[PROMPT] How many lines within the records include the word "Carnival"? Only that number should be given.

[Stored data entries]

%%

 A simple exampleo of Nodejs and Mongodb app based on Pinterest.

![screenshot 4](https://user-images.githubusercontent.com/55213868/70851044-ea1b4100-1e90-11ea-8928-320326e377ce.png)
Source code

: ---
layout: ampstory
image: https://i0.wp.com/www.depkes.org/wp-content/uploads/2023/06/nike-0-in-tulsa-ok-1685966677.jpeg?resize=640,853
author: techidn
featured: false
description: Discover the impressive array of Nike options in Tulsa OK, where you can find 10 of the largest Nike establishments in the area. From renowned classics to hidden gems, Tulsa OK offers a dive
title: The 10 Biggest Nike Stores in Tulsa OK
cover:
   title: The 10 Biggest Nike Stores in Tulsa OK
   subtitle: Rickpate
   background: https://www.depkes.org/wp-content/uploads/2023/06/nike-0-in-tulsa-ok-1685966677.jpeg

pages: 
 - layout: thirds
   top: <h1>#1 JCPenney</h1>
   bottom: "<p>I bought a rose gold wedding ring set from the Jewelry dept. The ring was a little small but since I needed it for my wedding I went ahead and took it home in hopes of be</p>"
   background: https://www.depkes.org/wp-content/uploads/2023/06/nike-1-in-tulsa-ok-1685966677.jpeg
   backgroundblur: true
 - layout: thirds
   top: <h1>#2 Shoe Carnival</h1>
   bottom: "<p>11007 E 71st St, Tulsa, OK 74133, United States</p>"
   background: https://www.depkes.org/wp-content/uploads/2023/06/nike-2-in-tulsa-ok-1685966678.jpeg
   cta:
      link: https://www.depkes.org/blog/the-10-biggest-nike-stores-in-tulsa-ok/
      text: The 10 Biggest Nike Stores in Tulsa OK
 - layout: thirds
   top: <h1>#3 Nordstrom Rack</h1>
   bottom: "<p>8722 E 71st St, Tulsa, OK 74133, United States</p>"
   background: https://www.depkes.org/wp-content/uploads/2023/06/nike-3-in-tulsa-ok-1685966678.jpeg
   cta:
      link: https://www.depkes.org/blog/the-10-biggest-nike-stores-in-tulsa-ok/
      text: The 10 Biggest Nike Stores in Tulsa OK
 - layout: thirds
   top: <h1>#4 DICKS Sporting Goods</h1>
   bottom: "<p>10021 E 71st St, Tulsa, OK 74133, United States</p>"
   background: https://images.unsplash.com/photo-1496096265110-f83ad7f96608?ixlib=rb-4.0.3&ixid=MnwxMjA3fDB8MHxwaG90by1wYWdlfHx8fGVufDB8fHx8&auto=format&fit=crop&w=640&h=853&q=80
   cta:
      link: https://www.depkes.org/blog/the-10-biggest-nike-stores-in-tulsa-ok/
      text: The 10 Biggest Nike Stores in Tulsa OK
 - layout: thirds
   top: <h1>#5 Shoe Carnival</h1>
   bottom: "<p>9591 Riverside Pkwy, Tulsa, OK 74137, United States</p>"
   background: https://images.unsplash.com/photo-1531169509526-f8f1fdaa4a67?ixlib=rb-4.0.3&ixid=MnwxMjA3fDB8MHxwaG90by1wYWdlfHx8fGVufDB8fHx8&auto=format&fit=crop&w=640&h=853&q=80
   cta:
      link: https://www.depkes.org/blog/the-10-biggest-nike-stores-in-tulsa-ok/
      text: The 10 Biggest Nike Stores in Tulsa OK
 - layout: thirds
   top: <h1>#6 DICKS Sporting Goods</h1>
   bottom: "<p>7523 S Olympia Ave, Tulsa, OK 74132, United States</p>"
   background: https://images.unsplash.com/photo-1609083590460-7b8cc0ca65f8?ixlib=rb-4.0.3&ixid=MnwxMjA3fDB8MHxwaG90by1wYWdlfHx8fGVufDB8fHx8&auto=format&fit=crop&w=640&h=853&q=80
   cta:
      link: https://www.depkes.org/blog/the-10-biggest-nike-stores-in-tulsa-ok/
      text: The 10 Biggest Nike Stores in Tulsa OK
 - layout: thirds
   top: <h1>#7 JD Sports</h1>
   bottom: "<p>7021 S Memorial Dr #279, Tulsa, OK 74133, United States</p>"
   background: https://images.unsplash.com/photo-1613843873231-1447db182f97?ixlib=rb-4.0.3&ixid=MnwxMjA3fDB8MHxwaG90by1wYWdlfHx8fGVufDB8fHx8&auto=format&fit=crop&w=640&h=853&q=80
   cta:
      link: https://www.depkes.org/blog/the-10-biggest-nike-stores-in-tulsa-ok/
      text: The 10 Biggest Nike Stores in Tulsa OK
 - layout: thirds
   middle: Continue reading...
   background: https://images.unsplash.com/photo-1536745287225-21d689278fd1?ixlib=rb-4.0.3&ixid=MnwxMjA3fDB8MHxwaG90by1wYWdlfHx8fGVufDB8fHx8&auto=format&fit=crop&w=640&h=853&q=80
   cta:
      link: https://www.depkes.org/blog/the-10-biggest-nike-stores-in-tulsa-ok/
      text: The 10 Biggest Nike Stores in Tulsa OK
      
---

%%

[SOLUTION FOR THIS PROBLEM] 2